EXERCISE INSTRUCTIONS: Write out every record exactly as it appears. Skip the pictures.

Dataset entries
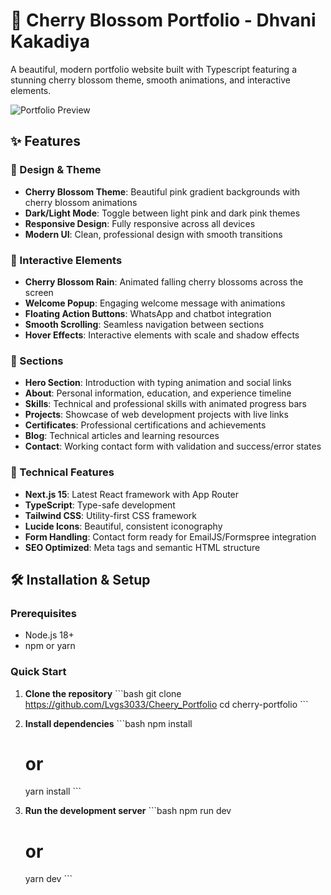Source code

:# 🌸 Cherry Blossom Portfolio - Dhvani Kakadiya

A beautiful, modern portfolio website built with Typescript featuring a stunning cherry blossom theme, smooth animations, and interactive elements.

![Portfolio Preview](https://images.unsplash.com/photo-1522383225653-ed111181a951?w=800&h=400&fit=crop)

## ✨ Features

### 🎨 Design & Theme
- **Cherry Blossom Theme**: Beautiful pink gradient backgrounds with cherry blossom animations
- **Dark/Light Mode**: Toggle between light pink and dark pink themes
- **Responsive Design**: Fully responsive across all devices
- **Modern UI**: Clean, professional design with smooth transitions

### 🌸 Interactive Elements
- **Cherry Blossom Rain**: Animated falling cherry blossoms across the screen
- **Welcome Popup**: Engaging welcome message with animations
- **Floating Action Buttons**: WhatsApp and chatbot integration
- **Smooth Scrolling**: Seamless navigation between sections
- **Hover Effects**: Interactive elements with scale and shadow effects

### 📱 Sections
- **Hero Section**: Introduction with typing animation and social links
- **About**: Personal information, education, and experience timeline
- **Skills**: Technical and professional skills with animated progress bars
- **Projects**: Showcase of web development projects with live links
- **Certificates**: Professional certifications and achievements
- **Blog**: Technical articles and learning resources
- **Contact**: Working contact form with validation and success/error states

### 🚀 Technical Features
- **Next.js 15**: Latest React framework with App Router
- **TypeScript**: Type-safe development
- **Tailwind CSS**: Utility-first CSS framework
- **Lucide Icons**: Beautiful, consistent iconography
- **Form Handling**: Contact form ready for EmailJS/Formspree integration
- **SEO Optimized**: Meta tags and semantic HTML structure

## 🛠️ Installation & Setup

### Prerequisites
- Node.js 18+ 
- npm or yarn

### Quick Start

1. **Clone the repository**
   \`\`\`bash
   git clone https://github.com/Lvgs3033/Cheery_Portfolio
   cd cherry-portfolio
   \`\`\`

2. **Install dependencies**
   \`\`\`bash
   npm install
   # or
   yarn install
   \`\`\`

3. **Run the development server**
   \`\`\`bash
   npm run dev
   # or
   yarn dev
   \`\`\`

TASK SOLUTION:
Source code

:# 🌸 Cherry Blossom Portfolio - Dhvani Kakadiya

A beautiful, modern portfolio website built with Typescript featuring a stunning cherry blossom theme, smooth animations, and interactive elements.

![Portfolio Preview](https://images.unsplash.com/photo-1522383225653-ed111181a951?w=800&h=400&fit=crop)

## ✨ Features

### 🎨 Design & Theme
- **Cherry Blossom Theme**: Beautiful pink gradient backgrounds with cherry blossom animations
- **Dark/Light Mode**: Toggle between light pink and dark pink themes
- **Responsive Design**: Fully responsive across all devices
- **Modern UI**: Clean, professional design with smooth transitions

### 🌸 Interactive Elements
- **Cherry Blossom Rain**: Animated falling cherry blossoms across the screen
- **Welcome Popup**: Engaging welcome message with animations
- **Floating Action Buttons**: WhatsApp and chatbot integration
- **Smooth Scrolling**: Seamless navigation between sections
- **Hover Effects**: Interactive elements with scale and shadow effects

### 📱 Sections
- **Hero Section**: Introduction with typing animation and social links
- **About**: Personal information, education, and experience timeline
- **Skills**: Technical and professional skills with animated progress bars
- **Projects**: Showcase of web development projects with live links
- **Certificates**: Professional certifications and achievements
- **Blog**: Technical articles and learning resources
- **Contact**: Working contact form with validation and success/error states

### 🚀 Technical Features
- **Next.js 15**: Latest React framework with App Router
- **TypeScript**: Type-safe development
- **Tailwind CSS**: Utility-first CSS framework
- **Lucide Icons**: Beautiful, consistent iconography
- **Form Handling**: Contact form ready for EmailJS/Formspree integration
- **SEO Optimized**: Meta tags and semantic HTML structure

## 🛠️ Installation & Setup

### Prerequisites
- Node.js 18+ 
- npm or yarn

### Quick Start

1. **Clone the repository**
   \`\`\`bash
   git clone https://github.com/Lvgs3033/Cheery_Portfolio
   cd cherry-portfolio
   \`\`\`

2. **Install dependencies**
   \`\`\`bash
   npm install
   # or
   yarn install
   \`\`\`

3. **Run the development server**
   \`\`\`bash
   npm run dev
   # or
   yarn dev
   \`\`\`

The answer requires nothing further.